(Saved entries)
__________

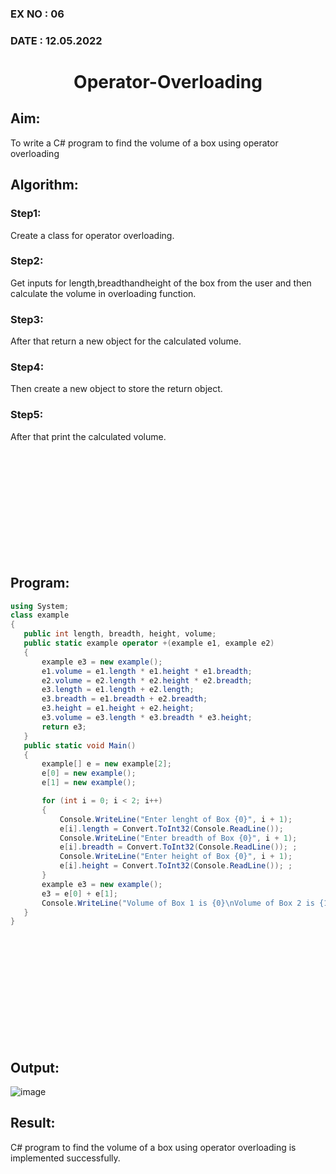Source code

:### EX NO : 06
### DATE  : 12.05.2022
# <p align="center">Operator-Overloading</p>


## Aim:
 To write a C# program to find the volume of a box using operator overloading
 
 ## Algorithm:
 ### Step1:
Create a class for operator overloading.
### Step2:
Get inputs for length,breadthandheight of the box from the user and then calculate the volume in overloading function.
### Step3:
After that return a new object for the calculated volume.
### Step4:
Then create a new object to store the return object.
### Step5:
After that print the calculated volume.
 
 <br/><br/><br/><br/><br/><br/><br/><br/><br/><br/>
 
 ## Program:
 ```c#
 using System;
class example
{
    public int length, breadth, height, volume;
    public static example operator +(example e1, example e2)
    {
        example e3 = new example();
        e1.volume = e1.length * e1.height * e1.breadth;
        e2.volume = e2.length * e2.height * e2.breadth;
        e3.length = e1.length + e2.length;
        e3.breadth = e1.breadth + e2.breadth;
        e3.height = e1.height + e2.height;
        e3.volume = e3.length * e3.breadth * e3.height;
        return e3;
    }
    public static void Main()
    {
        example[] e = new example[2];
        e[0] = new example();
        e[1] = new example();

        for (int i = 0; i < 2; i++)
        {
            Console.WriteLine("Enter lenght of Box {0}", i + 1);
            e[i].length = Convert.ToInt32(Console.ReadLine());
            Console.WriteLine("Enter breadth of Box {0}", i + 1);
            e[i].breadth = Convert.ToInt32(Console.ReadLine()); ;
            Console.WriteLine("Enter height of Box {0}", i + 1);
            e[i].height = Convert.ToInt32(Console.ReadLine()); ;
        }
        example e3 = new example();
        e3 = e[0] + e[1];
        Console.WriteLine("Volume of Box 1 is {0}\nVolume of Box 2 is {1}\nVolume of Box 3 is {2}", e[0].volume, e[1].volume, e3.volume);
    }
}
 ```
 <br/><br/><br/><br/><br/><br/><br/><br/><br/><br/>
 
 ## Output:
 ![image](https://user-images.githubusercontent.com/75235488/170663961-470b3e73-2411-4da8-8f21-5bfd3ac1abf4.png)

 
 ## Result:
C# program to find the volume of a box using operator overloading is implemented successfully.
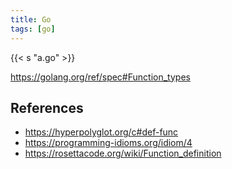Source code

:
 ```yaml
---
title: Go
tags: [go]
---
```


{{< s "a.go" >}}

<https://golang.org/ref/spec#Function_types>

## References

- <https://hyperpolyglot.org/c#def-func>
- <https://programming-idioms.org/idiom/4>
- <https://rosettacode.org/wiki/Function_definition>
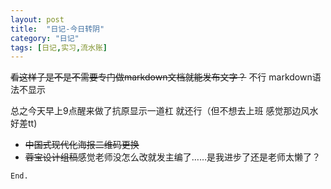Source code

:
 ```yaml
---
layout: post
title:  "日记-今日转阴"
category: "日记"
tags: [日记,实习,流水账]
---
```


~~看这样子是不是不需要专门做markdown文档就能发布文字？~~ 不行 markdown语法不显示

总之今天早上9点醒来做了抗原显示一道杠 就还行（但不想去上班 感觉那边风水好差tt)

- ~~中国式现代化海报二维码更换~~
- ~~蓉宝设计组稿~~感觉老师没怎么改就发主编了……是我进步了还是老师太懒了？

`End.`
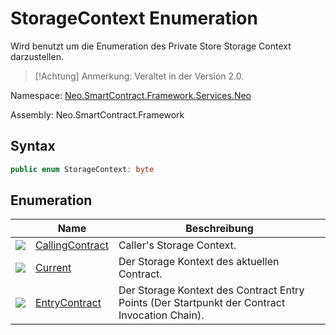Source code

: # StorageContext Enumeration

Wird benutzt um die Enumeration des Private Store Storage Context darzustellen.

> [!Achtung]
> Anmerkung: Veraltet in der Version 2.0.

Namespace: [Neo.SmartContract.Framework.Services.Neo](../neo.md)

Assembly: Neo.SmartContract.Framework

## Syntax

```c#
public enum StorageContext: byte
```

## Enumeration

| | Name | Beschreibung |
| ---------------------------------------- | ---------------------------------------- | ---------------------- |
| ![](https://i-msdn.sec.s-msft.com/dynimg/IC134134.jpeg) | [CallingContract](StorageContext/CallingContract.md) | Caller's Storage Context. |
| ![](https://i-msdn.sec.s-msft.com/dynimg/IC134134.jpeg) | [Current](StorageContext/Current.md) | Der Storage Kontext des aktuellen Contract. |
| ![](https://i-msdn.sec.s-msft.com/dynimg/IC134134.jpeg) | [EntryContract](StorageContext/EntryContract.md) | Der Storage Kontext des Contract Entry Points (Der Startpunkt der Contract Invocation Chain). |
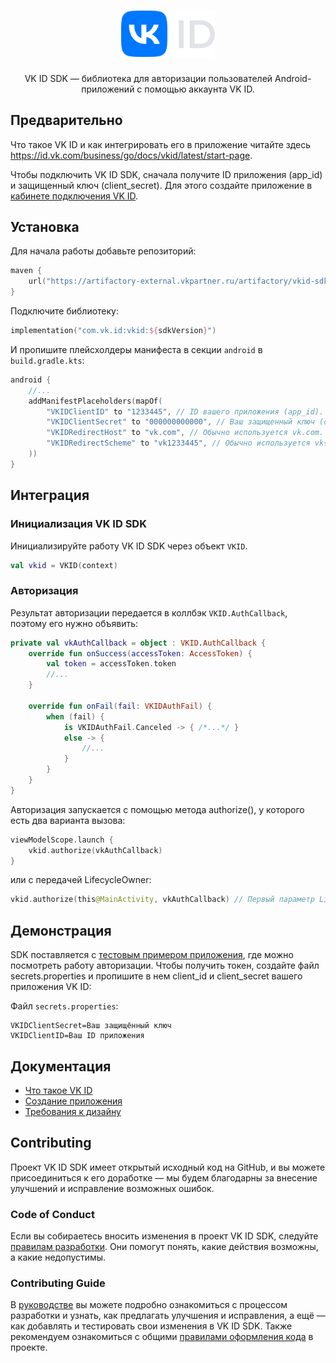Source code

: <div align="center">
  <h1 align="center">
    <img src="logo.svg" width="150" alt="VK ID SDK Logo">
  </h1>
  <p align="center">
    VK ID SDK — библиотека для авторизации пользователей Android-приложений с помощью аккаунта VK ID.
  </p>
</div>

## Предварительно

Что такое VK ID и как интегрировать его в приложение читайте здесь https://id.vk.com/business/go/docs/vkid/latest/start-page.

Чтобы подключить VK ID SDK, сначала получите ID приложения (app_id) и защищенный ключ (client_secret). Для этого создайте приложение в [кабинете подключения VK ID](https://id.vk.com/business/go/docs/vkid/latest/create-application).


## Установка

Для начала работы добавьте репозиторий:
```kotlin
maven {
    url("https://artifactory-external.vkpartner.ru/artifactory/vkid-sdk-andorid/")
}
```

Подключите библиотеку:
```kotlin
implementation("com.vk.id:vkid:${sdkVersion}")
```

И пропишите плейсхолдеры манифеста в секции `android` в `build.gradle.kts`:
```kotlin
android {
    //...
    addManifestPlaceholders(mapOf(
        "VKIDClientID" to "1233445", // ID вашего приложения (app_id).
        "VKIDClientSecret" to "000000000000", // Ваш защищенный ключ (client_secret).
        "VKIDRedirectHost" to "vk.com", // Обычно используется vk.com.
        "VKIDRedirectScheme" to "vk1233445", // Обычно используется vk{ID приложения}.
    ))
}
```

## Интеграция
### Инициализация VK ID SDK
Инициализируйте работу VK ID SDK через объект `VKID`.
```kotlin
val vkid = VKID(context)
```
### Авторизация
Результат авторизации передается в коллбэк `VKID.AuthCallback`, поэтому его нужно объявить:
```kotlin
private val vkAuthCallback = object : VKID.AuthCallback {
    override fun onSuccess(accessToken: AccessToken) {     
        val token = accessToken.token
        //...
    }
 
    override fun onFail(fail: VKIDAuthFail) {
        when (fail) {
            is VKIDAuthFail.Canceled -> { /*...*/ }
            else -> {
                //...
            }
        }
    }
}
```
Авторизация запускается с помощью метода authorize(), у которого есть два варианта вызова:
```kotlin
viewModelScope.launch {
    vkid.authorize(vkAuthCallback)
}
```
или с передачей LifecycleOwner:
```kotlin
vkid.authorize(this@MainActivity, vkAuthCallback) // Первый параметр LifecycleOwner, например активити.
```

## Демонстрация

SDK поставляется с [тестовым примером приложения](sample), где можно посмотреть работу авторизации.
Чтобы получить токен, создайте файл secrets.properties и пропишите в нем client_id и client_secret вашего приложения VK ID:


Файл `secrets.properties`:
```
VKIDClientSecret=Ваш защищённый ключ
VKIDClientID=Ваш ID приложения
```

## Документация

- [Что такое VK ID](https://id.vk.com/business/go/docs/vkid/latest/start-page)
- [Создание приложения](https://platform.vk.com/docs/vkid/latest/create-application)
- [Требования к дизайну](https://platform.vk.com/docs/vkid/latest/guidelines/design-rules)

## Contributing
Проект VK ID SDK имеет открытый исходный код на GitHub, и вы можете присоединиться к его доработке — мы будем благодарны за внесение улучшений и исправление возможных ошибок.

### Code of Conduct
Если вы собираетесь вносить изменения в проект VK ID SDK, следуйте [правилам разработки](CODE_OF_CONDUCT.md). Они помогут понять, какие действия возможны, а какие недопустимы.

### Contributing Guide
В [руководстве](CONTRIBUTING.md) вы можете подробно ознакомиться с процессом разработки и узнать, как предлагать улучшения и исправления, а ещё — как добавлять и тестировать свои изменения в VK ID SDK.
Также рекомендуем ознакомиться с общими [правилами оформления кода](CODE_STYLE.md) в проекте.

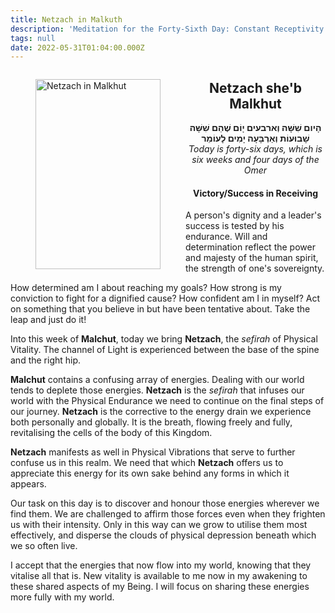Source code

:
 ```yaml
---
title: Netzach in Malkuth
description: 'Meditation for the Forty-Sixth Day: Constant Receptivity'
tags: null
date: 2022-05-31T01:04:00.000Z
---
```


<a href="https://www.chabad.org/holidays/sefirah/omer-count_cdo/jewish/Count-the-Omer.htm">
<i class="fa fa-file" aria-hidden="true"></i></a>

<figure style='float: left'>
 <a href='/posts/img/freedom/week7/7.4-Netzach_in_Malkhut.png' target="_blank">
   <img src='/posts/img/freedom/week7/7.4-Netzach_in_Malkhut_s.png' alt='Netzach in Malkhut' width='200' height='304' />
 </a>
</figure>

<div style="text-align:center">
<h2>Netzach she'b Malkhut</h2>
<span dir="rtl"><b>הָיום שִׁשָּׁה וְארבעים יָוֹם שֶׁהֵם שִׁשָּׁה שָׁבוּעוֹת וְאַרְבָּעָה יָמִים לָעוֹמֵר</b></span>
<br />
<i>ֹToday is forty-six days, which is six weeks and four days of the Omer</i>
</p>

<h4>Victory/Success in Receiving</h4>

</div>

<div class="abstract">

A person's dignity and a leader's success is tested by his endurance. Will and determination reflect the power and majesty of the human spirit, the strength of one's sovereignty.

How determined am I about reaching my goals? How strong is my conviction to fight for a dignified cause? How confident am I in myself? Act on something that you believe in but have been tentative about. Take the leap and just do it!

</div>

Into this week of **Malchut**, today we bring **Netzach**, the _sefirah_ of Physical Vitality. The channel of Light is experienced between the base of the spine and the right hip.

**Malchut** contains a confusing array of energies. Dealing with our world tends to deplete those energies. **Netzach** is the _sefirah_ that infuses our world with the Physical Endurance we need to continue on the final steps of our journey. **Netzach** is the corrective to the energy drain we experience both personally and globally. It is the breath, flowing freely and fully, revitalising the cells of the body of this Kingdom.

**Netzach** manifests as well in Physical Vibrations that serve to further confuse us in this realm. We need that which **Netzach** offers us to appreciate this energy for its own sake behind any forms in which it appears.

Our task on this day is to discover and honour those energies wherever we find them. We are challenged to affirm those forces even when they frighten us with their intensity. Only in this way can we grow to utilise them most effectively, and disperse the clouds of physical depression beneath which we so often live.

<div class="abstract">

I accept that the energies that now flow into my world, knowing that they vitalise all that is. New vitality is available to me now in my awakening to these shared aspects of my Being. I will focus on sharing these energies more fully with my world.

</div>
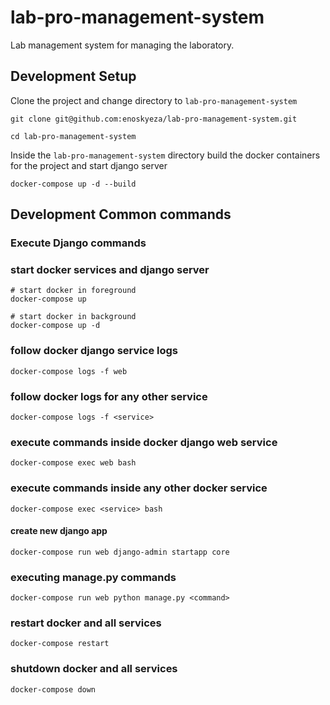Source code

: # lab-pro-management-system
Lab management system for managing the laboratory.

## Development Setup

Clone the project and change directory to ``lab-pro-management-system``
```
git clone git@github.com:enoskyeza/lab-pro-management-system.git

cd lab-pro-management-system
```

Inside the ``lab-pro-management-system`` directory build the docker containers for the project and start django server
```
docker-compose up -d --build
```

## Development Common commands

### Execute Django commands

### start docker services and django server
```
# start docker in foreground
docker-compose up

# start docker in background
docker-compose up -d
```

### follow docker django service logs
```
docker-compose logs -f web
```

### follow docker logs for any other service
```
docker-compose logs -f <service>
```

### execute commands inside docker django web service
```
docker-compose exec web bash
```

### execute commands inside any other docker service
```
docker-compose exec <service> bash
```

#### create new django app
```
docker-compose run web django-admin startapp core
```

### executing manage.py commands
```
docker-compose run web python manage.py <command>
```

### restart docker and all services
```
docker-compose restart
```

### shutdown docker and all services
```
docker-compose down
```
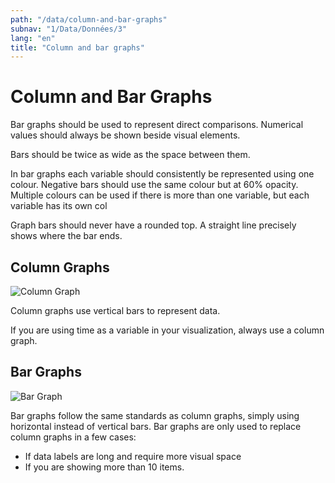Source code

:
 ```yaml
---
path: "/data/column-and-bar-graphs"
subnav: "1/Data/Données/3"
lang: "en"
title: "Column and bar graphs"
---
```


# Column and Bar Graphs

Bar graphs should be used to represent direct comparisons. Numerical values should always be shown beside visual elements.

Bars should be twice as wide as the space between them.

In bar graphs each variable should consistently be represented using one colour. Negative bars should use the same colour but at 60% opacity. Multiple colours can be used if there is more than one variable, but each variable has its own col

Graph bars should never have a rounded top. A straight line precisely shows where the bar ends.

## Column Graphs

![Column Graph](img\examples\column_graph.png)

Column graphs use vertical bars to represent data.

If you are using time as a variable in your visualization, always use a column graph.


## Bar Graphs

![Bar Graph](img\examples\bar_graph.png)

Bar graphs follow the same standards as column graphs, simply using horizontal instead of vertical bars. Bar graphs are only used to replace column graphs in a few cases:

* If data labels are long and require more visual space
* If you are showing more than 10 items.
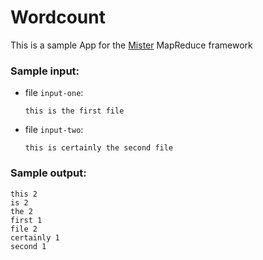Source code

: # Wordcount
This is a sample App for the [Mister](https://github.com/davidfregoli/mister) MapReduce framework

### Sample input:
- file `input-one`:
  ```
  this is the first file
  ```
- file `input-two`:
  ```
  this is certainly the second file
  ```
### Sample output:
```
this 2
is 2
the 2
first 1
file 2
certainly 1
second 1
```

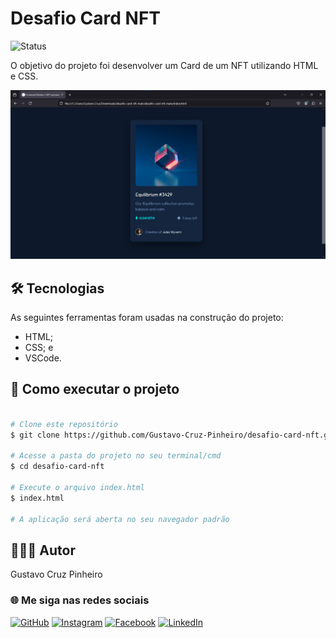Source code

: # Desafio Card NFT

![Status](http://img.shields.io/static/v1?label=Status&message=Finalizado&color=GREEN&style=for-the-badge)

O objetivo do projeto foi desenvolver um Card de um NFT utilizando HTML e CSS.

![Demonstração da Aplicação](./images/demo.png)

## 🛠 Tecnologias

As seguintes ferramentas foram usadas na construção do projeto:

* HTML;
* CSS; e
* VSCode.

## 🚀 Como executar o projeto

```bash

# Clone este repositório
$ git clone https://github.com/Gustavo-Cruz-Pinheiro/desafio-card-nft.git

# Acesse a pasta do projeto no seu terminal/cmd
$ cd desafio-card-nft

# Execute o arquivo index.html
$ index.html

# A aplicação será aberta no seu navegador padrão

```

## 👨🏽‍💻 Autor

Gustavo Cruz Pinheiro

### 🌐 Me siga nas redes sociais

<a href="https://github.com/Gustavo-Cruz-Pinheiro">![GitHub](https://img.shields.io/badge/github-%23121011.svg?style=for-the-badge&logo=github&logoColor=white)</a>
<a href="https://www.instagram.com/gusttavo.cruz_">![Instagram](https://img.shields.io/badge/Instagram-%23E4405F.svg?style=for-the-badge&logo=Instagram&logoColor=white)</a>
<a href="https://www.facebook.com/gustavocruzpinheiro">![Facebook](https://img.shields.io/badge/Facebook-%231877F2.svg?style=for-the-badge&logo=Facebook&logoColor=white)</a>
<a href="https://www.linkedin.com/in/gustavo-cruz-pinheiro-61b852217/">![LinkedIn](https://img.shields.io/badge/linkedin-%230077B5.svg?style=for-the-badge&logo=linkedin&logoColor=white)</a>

__________

WHAT THIS TASK INVOLVES
What is needed is the number of lines in the data that hold the word "secrets", with nothing added.

SOLUTION TO THE EXERCISE
2